_Data entries_
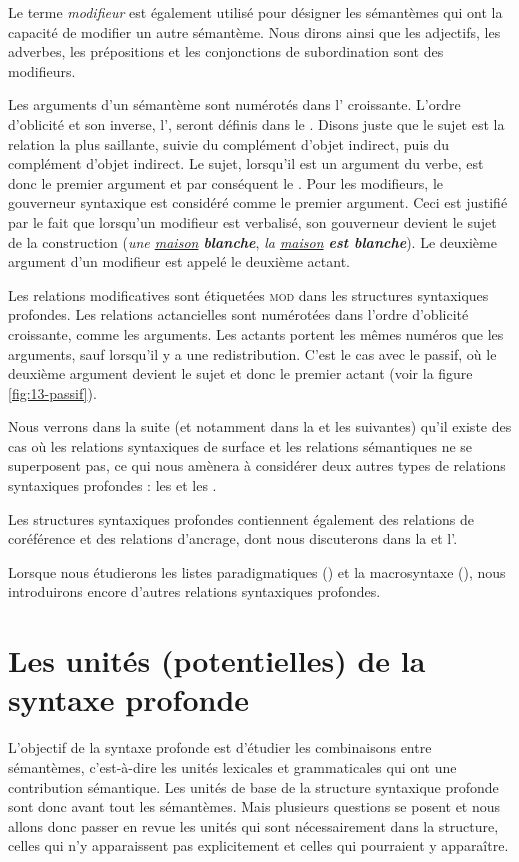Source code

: Le terme \textit{modifieur} est également utilisé pour désigner les sémantèmes qui ont la capacité de modifier un autre sémantème. Nous dirons ainsi que les adjectifs, les adverbes, les prépositions et les conjonctions de subordination sont des modifieurs.

Les arguments d’un sémantème sont numérotés dans l’ croissante. L’ordre d’oblicité et son inverse, l’, seront définis dans le . Disons juste que le sujet est la relation la plus saillante, suivie du complément d’objet indirect, puis du complément d’objet indirect. Le sujet, lorsqu'il est un argument du verbe, est donc le premier argument et par conséquent le . Pour les modifieurs, le gouverneur syntaxique est considéré comme le premier argument. Ceci est justifié par le fait que lorsqu’un modifieur est verbalisé, son gouverneur devient le sujet de la construction (\textit{une \underline{maison} \textbf{blanche}}, \textit{la \underline{maison} \textbf{est blanche}}). Le deuxième argument d’un modifieur est appelé le deuxième actant.

Les relations modificatives sont étiquetées \textsc{mod} dans les structures syntaxiques profondes. Les relations actancielles sont numérotées dans l’ordre d’oblicité croissante, comme les arguments. Les actants portent les mêmes numéros que les arguments, sauf lorsqu'il y a une redistribution. C'est le cas avec le passif, où le deuxième argument devient le sujet et donc le premier actant (voir la figure \ref{fig:13-passif}).

Nous verrons dans la suite (et notamment dans la  et les suivantes) qu’il existe des cas où les relations syntaxiques de surface et les relations sémantiques ne se superposent pas, ce qui nous amènera à considérer deux autres types de relations syntaxiques profondes : les  et les .

Les structures syntaxiques profondes contiennent également des relations de coréférence et des relations d’ancrage, dont nous discuterons dans la  et l’.

Lorsque nous étudierons les listes paradigmatiques () et la macrosyntaxe (), nous introduirons encore d’autres relations syntaxiques profondes.

\section{Les unités (potentielles) de la syntaxe profonde}
\label{sec:13-unites}
L’objectif de la syntaxe profonde est d’étudier les combinaisons entre sémantèmes, c’est-à-dire les unités lexicales et grammaticales qui ont une contribution sémantique. Les unités de base de la structure syntaxique profonde sont donc avant tout les sémantèmes. Mais plusieurs questions se posent et nous allons donc passer en revue les unités qui sont nécessairement dans la structure, celles qui n’y apparaissent pas explicitement et celles qui pourraient y apparaître.

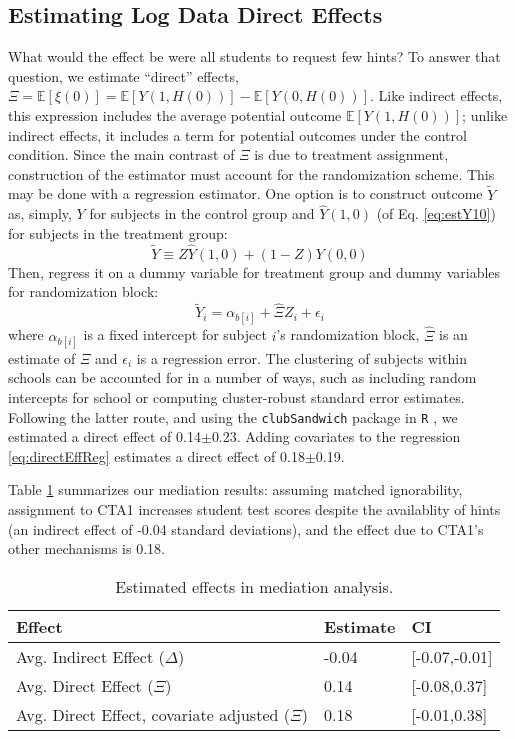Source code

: \documentclass{article}\usepackage[]{graphicx}\usepackage[]{color}
\newcommand{\EE}{\mathbb{E}}
\begin{document}
\subsection{Estimating Log Data Direct Effects}\label{sec:directEst}

What would the effect be were all students to request few hints?
To answer that question, we estimate ``direct'' effects,
$\Xi=\EE[\xi(0)]=\EE[Y(1,H(0))]-\EE[Y(0,H(0))]$.
Like indirect effects, this expression includes the average potential
outcome $\EE[Y(1,H(0))]$; unlike indirect effects, it includes a term for
potential outcomes under the control condition.
Since the main contrast of $\Xi$ is due to treatment assignment,
construction of the estimator must account for the randomization
scheme.
This may be done with a regression estimator.
One option is to construct outcome $\tilde{Y}$ as, simply, $Y$ for
subjects in the control group and $\hat{Y}(1,0)$ (of Eq. \ref{eq:estY10}) for subjects in the
treatment group:
\begin{equation*}
\tilde{Y}\equiv Z\hat{Y}(1,0)+(1-Z)Y(0,0)
\end{equation*}
Then, regress it on a dummy variable for treatment group and dummy
variables for randomization block:
\begin{equation}\label{eq:directEffReg}
\tilde{Y}_i=\alpha_{b[i]}+\hat{\Xi}Z_i+\epsilon_i
\end{equation}
where $\alpha_{b[i]}$ is a fixed intercept for subject $i$'s randomization block, $\hat{\Xi}$ is an estimate of $\Xi$ and $\epsilon_i$ is a regression error.
The clustering of subjects within schools can be accounted for in a
number of ways, such as including random intercepts for school or
computing cluster-robust standard error estimates.
Following the latter route, and using the \texttt{clubSandwich}
package in \texttt{R} \citep{clubsandwich}, we estimated a direct
effect of
0.14$\pm$0.23.
Adding covariates to the regression \eqref{eq:directEffReg} estimates a direct effect of
0.18$\pm$0.19.

Table \ref{tab:mediation} summarizes our mediation results: assuming matched ignorability, assignment to CTA1 increases student test scores despite the availablity of hints (an indirect effect of -0.04 standard deviations), and the effect due to CTA1's other mechanisms is 0.18.

\begin{table}
\centering
\begin{tabular}{lll}
\hline
Effect&Estimate&CI\\
\hline
Avg. Indirect Effect ($\Delta$)& -0.04 & [-0.07,-0.01] \\
Avg. Direct Effect ($\Xi$)& 0.14 & [-0.08,0.37] \\
Avg. Direct Effect, covariate adjusted ($\Xi$) & 0.18 & [-0.01,0.38] \\

\hline
\end{tabular}
\caption{Estimated effects in mediation analysis. }
\label{tab:mediation}
\end{table}
\end{document}
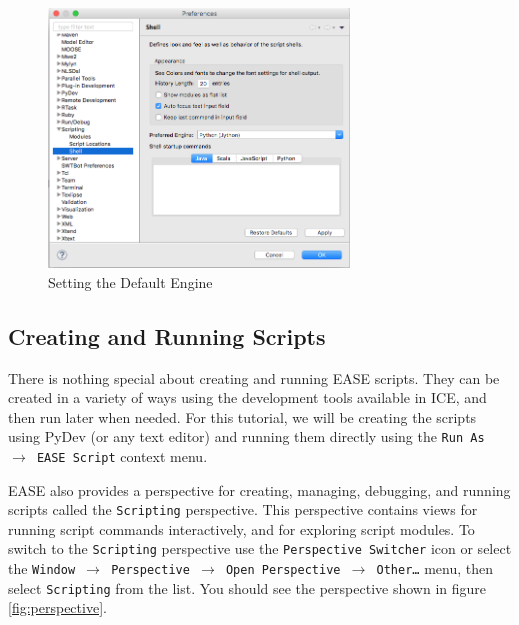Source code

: \begin{figure}[!ht]
\centering
\includegraphics[width=8cm]{images/scripting-prefs2}
\caption{Setting the Default Engine}
\label{fig:prefs2}
\end{figure}

\subsection{Creating and Running Scripts}

There is nothing special about creating and running EASE scripts. They can be
created in a variety of ways using the development tools available in ICE, and
then run later when needed. For this tutorial, we will be creating the scripts
using PyDev (or any text editor) and running them directly using the \texttt{Run As
$\rightarrow$ EASE Script} context menu.

EASE also provides a perspective for creating, managing, debugging, and running
scripts called the \texttt{Scripting} perspective. This perspective contains
views for running script commands interactively, and for exploring script modules.
To switch to the \texttt{Scripting} perspective use the \texttt{Perspective
Switcher} icon or select the \texttt{Window $\rightarrow$ Perspective
$\rightarrow$ Open Perspective $\rightarrow$ Other\ldots} menu, then select 
\texttt{Scripting} from the list. You should see the perspective shown in figure
\ref{fig:perspective}.


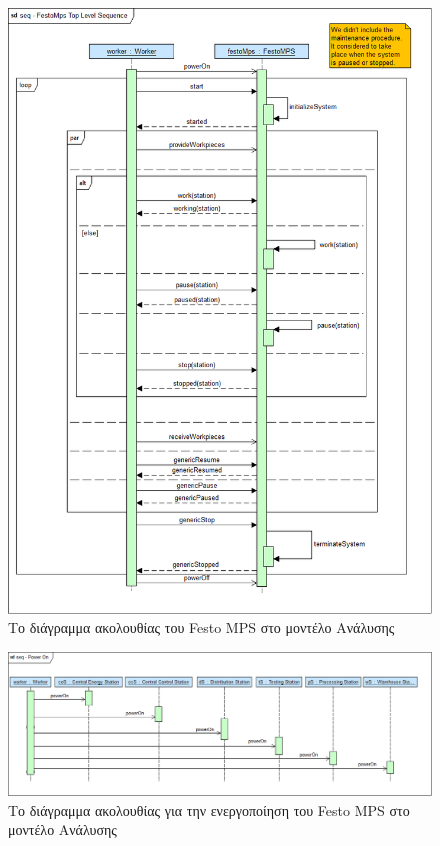 \documentclass[a4paper,12pt,twoside]{report}
\begin{document}
{\begin{appendices}
			\begin{figure}[hp]
					\centering
					\includegraphics[scale=0.30]{AnalysisModel_seq-FestoMpsTopLevelSequence.png}
					\caption{Το διάγραμμα ακολουθίας του Festo MPS στο μοντέλο Ανάλυσης}
					\label{φωτ:Το διάγραμμα ακολουθίας του Festo MPS στο μοντέλο Ανάλυσης}
			\end{figure}
			
			\begin{figure}[hp]
					\centering
					\includegraphics[scale=0.30]{AnalysisModel_seq-PowerOn.png}
					\caption{Το διάγραμμα ακολουθίας για την ενεργοποίηση του Festo MPS στο μοντέλο Ανάλυσης}
					\label{φωτ:Το διάγραμμα ακολουθίας για την ενεργοποίηση του Festo MPS στο μοντέλο Ανάλυσης}
			\end{figure}
			

\end{appendices}}
\end{document}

_INSTRUCTIONS FOR THE TASK_
With the string "argument" as the key, filter the data above and show the lines that match.

_WRITTEN ANSWER_
Les arguments d’un sémantème sont numérotés dans l’ croissante. L’ordre d’oblicité et son inverse, l’, seront définis dans le . Disons juste que le sujet est la relation la plus saillante, suivie du complément d’objet indirect, puis du complément d’objet indirect. Le sujet, lorsqu'il est un argument du verbe, est donc le premier argument et par conséquent le . Pour les modifieurs, le gouverneur syntaxique est considéré comme le premier argument. Ceci est justifié par le fait que lorsqu’un modifieur est verbalisé, son gouverneur devient le sujet de la construction (\textit{une \underline{maison} \textbf{blanche}}, \textit{la \underline{maison} \textbf{est blanche}}). Le deuxième argument d’un modifieur est appelé le deuxième actant.
Les relations modificatives sont étiquetées \textsc{mod} dans les structures syntaxiques profondes. Les relations actancielles sont numérotées dans l’ordre d’oblicité croissante, comme les arguments. Les actants portent les mêmes numéros que les arguments, sauf lorsqu'il y a une redistribution. C'est le cas avec le passif, où le deuxième argument devient le sujet et donc le premier actant (voir la figure \ref{fig:13-passif}).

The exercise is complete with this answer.